News · Press Release

REMINDER: Kevin Coughlin Admitted “I’m homophobic, I admit it, I have a problem with it”

Coughlin also voted to ban gay marriage and “strongly agreed” with government only recognizing marriage between men and women

On the heels of Pride Month, a reminder that Kevin Coughlin admitted that he is “homophobic” and has consistently opposed allowing Ohioans the freedom to marry who they love.

Business Insider reported last year that after he was accused of discriminating against a fellow college student on the basis of their sexuality, Coughlin claimed, “I’m homophobic, I admit it, I have a problem with it.” Coughlin doubled down by then writing, “It is true that I do not agree with the lifestyles that homosexuals choose to lead. I do not shirk from that.”

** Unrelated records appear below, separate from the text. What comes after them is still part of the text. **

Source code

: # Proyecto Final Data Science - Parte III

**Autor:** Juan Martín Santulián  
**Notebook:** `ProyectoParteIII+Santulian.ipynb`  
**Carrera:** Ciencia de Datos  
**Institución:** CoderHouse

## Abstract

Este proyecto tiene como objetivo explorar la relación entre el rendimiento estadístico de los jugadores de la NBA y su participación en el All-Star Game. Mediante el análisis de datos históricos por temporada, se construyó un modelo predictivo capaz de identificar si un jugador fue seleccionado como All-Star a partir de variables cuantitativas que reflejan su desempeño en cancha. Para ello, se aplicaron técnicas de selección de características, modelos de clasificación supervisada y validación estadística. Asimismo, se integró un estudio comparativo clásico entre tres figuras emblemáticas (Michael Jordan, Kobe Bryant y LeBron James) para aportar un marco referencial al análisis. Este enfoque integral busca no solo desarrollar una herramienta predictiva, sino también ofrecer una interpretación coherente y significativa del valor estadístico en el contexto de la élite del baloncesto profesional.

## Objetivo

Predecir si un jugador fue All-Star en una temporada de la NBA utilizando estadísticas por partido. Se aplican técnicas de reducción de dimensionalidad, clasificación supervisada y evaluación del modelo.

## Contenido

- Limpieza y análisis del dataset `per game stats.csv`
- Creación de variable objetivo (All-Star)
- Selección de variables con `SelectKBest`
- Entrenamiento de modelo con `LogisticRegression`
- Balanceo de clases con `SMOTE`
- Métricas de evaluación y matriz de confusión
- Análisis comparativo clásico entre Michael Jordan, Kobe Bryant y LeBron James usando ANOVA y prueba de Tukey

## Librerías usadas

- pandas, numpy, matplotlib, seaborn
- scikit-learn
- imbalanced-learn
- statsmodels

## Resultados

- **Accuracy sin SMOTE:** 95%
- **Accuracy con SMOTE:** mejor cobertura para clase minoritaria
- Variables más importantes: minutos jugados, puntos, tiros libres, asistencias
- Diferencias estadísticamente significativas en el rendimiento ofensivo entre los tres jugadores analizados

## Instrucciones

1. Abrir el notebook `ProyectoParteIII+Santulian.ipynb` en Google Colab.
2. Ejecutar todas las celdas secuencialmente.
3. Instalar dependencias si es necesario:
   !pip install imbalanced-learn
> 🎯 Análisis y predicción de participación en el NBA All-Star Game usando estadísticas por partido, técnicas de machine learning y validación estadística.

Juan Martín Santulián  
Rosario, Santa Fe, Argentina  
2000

As a career politician, Coughlin “maintained a general opposition to LGBTQ+ rights, including voting for a bill to ban gay marriage.” Last year when running in OH-13, Coughlin ‘‘strongly agreed” with the government only recognizing marriage as the “‘sacred and legal union of one man and one woman.’”

Read more:

Business Insider: GOP House candidate declared himself a ‘homophobe’ as college student body president

  • Coughlin has a long history of serving in elected office, including 10 years in the Ohio Senate, four years in the Ohio House, and even a two-year stint as student body president at Bowling Green State University.
  • It was during his college years that Coughlin — amid a controversy involving alleged discrimination against a fellow student who was seeking an appointment to the student senate — declared that he disagreed with “the lifestyles that homosexuals choose to lead.”
  • He also labeled himself — at least ironically — as a homophobe.
  • “I’m homophobic, I admit it, I have a problem with it,” the student newspaper quoted Coughlin as saying in 1991, citing two people who had heard him make the remarks. Coughlin later penned a guest column in the paper disputing the exact quote while claiming that he had made the comment in jest.
  • “It is true that I do not agree with the lifestyles that homosexuals choose to lead. I do not shirk from that,” Coughlin continued. “But that does not make me stupid, uneducated or homophobic and I’m rather tired of people being persecuted because they hold an opinion.”
  • According to archives of The BG News, the university’s student-run newspaper, the controversy began in January 1991, when a vacancy opened in the university’s undergraduate student senate.
  • Coughlin, first elected student body president in 1989, had the power to appoint a new senator. But after the president of the school’s Lesbian and Gay Alliance expressed interest in the seat, Coughlin chose someone else.
  • That led another student senator to accuse Coughlin of discriminating against the student on the basis of his sexuality, at which point the student paper quoted Coughlin in February as saying he was “homophobic.”
  • The future state lawmaker would go on to lose reelection as student body president that spring, owing in part to the controversy.
  • Though it’s been over 30 years since those events took place, Coughlin has maintained a general opposition to LGBTQ+ rights, including voting for a bill to ban gay marriage in 2004, when he served in the state senate.
  • Additionally, on a conservative Christian organization’s questionnaire completed earlier this year, Coughlin indicated that he “strongly agreed” with the notion that “no government has the authority to alter” the definition of marriage as a “God-ordained, sacred and legal union of one man and one woman.”